Tomellana is a genus of sea snail marine gastropod mollusks in the family Clavatulidae.

Tomellana is a replacement name for Tomella Swainson, 1840, a junior homonym of Tomella Robineau-Desvoidy, 1830 (order Diptera)

==Description==
The smooth and shining shell has a fusiform shape. The spire consists of 10 - 11 whorls and is not much longer than the body whorl. The first 1½ whorls are smooth and translucent.

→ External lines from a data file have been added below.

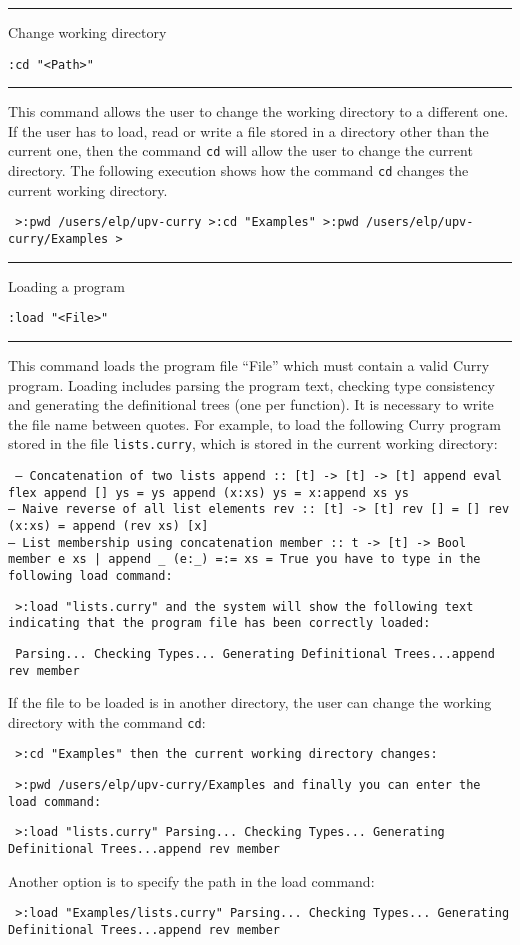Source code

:\documentclass[titlepage,fleqn]{article}
\makeatletter
\newenvironment{prog}{\vspace{0.7ex}\par
\setlength{\parindent}{0.7cm}
\obeylines\@vobeyspaces\tt}
{\vspace{0.7ex}\noindent}
\newcommand{\iniprog}{\begin{prog}}
\newcommand{\finprog}{\end{prog}\noindent}
\newcommand{\pr}[1]{\mbox{\tt #1}}   %
\newcommand{\uptitle}[2]{ 
{
\noindent\rule{12.12cm}{.01in}
\vspace{0.25cm}
\noindent

{\large\sf #1}

\flushright 
\vspace{-0.78cm}
{\large\tt #2}
\vspace{0.1cm}

\noindent\rule{12.12cm}{.01in}
\vspace{0.2cm}
\hspace{-0.25cm}\noindent
}
}
\newcommand{\prompt}{\pr{>}}
\makeatother
\begin{document}
\pagebreak
\uptitle{Change working directory}{:cd "<Path>"}
This command allows the user to change the working directory to a 
different one.
If the user has to load, read or write a file stored in a directory 
other than the current one, then
the command \pr{cd} will allow the user to change the current directory.
The following execution shows how the command \pr{cd} changes the current
working directory.
\iniprog
\prompt :pwd
/users/elp/upv-curry
\prompt :cd "Examples"
\prompt :pwd
/users/elp/upv-curry/Examples
\prompt 
\finprog

\uptitle{Loading a program}{:load "<File>"}
This command loads the program file ``File'' which must 
contain a valid Curry program. Loading includes parsing the program text, 
checking type consistency and generating the definitional trees
(one per function).
It is necessary to write the file name between quotes.
For example, to load the following Curry program stored in the
file \pr{lists.curry}, 
which is stored in the current working directory:
\iniprog
-- Concatenation of two lists
append :: [t] -> [t] -> [t]
append eval flex
append []     ys = ys
append (x:xs) ys = x:append xs ys\\

-- Naive reverse of all list elements
rev :: [t] -> [t]
rev []     = []
rev (x:xs) = append (rev xs) [x]\\

-- List membership using concatenation
member :: t -> [t] -> Bool
member e xs | append \_ (e:\_) =:= xs = True
\finprog
you have to type in the following load command:
\iniprog
\prompt :load "lists.curry"
\finprog
and the system will show the following text
indicating that the program file 
has been correctly loaded:
\iniprog
Parsing...
Checking Types...
Generating Definitional Trees...append rev member
\finprog

If the file to be loaded is in another directory, the user can 
change the working directory with the command \pr{cd}:
\iniprog
\prompt :cd "Examples"
\finprog
then the current working directory changes: 
\iniprog 
\prompt :pwd 
/users/elp/upv-curry/Examples 
\finprog 
and finally you can enter the load command: 
\iniprog
\prompt :load "lists.curry"
Parsing...
Checking Types...
Generating Definitional Trees...append rev member
\finprog

\noindent
Another option is to specify the path in the load command:
\iniprog
\prompt :load "Examples/lists.curry"
Parsing...
Checking Types...
Generating Definitional Trees...append rev member
\finprog
\end{document}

The width of the whorls increase slowly into becoming a bulging body whorl. The whorls are separated by a simple suture. The aperture is oval. The inner lip shows a thick callosity at the top. The siphonal canal is short and wide.

==Species==
- † Tomellana aueri Harzhauser, Landau & R. Janssen, 2022
- † Tomellana dulaii Harzhauser, Landau & R. Janssen, 2022
- Tomellana hupferi Strebel, 1912
- † Tomellana jouannetii (Des Moulins, 1842)
- Tomellana leschkei (Strebel, 1912)
- Tomellana lineata (Lamarck, 1818)
- † Tomellana praecursor (Schaffer, 1912)
- † Tomellana semimarginata (Lamarck, 1822)
- Species brought into synonymy
- Tomellana pfefferi (Strebel, 1912): synonym of Fusiturris pfefferi (Strebel, 1912)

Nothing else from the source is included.